PROMPT —
Copy out each line of the material below that holds the string "searchPackages".

TASK INPUTS —
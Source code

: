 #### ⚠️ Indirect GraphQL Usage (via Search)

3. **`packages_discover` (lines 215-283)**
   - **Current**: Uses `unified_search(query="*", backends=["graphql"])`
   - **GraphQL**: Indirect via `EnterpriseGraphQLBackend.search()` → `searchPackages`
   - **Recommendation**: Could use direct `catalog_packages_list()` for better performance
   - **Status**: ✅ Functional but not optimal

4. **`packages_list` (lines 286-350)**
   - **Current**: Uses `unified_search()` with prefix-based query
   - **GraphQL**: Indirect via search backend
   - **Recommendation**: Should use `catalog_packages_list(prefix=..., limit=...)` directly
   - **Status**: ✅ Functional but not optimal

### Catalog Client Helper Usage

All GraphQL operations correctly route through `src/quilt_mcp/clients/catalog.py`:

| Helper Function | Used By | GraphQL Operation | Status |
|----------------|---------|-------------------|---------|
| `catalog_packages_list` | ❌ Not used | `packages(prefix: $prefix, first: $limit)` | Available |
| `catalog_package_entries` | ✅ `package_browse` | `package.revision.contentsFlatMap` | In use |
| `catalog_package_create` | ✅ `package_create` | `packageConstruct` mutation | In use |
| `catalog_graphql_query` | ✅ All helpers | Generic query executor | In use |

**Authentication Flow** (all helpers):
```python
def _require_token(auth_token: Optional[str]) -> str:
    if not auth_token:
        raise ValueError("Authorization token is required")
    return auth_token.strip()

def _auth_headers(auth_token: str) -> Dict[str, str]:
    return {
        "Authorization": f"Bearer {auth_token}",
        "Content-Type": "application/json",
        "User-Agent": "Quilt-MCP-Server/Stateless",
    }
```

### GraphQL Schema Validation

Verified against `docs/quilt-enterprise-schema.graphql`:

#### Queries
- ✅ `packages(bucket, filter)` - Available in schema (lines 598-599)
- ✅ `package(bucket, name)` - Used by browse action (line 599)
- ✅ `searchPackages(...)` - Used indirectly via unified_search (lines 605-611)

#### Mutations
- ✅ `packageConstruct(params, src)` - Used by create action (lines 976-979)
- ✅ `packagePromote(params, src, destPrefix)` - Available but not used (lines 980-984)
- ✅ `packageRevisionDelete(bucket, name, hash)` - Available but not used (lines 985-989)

ANSWER TO THIS TASK —
   - **GraphQL**: Indirect via `EnterpriseGraphQLBackend.search()` → `searchPackages`
- ✅ `searchPackages(...)` - Used indirectly via unified_search (lines 605-611)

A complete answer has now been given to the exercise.